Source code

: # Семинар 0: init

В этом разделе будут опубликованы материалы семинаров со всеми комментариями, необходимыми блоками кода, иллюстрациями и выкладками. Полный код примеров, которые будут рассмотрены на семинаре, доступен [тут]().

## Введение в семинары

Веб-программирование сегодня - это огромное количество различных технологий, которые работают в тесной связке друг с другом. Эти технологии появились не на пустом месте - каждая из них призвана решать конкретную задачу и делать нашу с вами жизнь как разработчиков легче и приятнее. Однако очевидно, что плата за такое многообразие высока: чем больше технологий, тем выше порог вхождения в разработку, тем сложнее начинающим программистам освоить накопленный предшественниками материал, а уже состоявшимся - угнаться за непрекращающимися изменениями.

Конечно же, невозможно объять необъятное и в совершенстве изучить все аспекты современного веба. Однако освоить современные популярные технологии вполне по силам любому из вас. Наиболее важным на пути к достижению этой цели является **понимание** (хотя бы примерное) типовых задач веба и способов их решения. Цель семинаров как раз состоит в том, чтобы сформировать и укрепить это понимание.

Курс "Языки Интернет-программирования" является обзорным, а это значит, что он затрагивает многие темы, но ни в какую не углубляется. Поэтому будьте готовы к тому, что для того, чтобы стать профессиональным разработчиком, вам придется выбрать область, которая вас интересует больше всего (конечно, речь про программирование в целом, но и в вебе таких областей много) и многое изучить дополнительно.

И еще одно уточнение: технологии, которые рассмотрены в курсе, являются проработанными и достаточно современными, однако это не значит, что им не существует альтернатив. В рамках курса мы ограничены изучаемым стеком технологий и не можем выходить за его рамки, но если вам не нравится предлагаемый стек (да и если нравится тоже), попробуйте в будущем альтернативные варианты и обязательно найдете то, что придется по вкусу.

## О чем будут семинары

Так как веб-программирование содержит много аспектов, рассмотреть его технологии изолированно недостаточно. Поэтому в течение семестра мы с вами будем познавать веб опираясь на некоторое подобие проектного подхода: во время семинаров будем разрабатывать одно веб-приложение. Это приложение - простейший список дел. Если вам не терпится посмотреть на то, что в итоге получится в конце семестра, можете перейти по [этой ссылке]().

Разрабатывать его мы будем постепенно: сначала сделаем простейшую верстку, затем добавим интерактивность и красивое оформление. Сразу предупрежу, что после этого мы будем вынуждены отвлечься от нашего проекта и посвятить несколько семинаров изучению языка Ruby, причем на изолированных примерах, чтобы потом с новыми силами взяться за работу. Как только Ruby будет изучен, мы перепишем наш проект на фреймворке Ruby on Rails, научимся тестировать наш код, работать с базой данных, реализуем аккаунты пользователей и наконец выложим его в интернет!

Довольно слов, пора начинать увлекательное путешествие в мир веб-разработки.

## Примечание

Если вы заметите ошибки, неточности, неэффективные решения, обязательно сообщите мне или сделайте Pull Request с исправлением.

★ ★ ★

• [TASK PROMPT] The full listing above is to be transcribed exactly.

• [THE COMPLETED TASK]
Source code

: # Семинар 0: init

В этом разделе будут опубликованы материалы семинаров со всеми комментариями, необходимыми блоками кода, иллюстрациями и выкладками. Полный код примеров, которые будут рассмотрены на семинаре, доступен [тут]().

## Введение в семинары

Веб-программирование сегодня - это огромное количество различных технологий, которые работают в тесной связке друг с другом. Эти технологии появились не на пустом месте - каждая из них призвана решать конкретную задачу и делать нашу с вами жизнь как разработчиков легче и приятнее. Однако очевидно, что плата за такое многообразие высока: чем больше технологий, тем выше порог вхождения в разработку, тем сложнее начинающим программистам освоить накопленный предшественниками материал, а уже состоявшимся - угнаться за непрекращающимися изменениями.

Конечно же, невозможно объять необъятное и в совершенстве изучить все аспекты современного веба. Однако освоить современные популярные технологии вполне по силам любому из вас. Наиболее важным на пути к достижению этой цели является **понимание** (хотя бы примерное) типовых задач веба и способов их решения. Цель семинаров как раз состоит в том, чтобы сформировать и укрепить это понимание.

Курс "Языки Интернет-программирования" является обзорным, а это значит, что он затрагивает многие темы, но ни в какую не углубляется. Поэтому будьте готовы к тому, что для того, чтобы стать профессиональным разработчиком, вам придется выбрать область, которая вас интересует больше всего (конечно, речь про программирование в целом, но и в вебе таких областей много) и многое изучить дополнительно.

И еще одно уточнение: технологии, которые рассмотрены в курсе, являются проработанными и достаточно современными, однако это не значит, что им не существует альтернатив. В рамках курса мы ограничены изучаемым стеком технологий и не можем выходить за его рамки, но если вам не нравится предлагаемый стек (да и если нравится тоже), попробуйте в будущем альтернативные варианты и обязательно найдете то, что придется по вкусу.

## О чем будут семинары

Так как веб-программирование содержит много аспектов, рассмотреть его технологии изолированно недостаточно. Поэтому в течение семестра мы с вами будем познавать веб опираясь на некоторое подобие проектного подхода: во время семинаров будем разрабатывать одно веб-приложение. Это приложение - простейший список дел. Если вам не терпится посмотреть на то, что в итоге получится в конце семестра, можете перейти по [этой ссылке]().

Разрабатывать его мы будем постепенно: сначала сделаем простейшую верстку, затем добавим интерактивность и красивое оформление. Сразу предупрежу, что после этого мы будем вынуждены отвлечься от нашего проекта и посвятить несколько семинаров изучению языка Ruby, причем на изолированных примерах, чтобы потом с новыми силами взяться за работу. Как только Ruby будет изучен, мы перепишем наш проект на фреймворке Ruby on Rails, научимся тестировать наш код, работать с базой данных, реализуем аккаунты пользователей и наконец выложим его в интернет!

Довольно слов, пора начинать увлекательное путешествие в мир веб-разработки.

## Примечание

Если вы заметите ошибки, неточности, неэффективные решения, обязательно сообщите мне или сделайте Pull Request с исправлением.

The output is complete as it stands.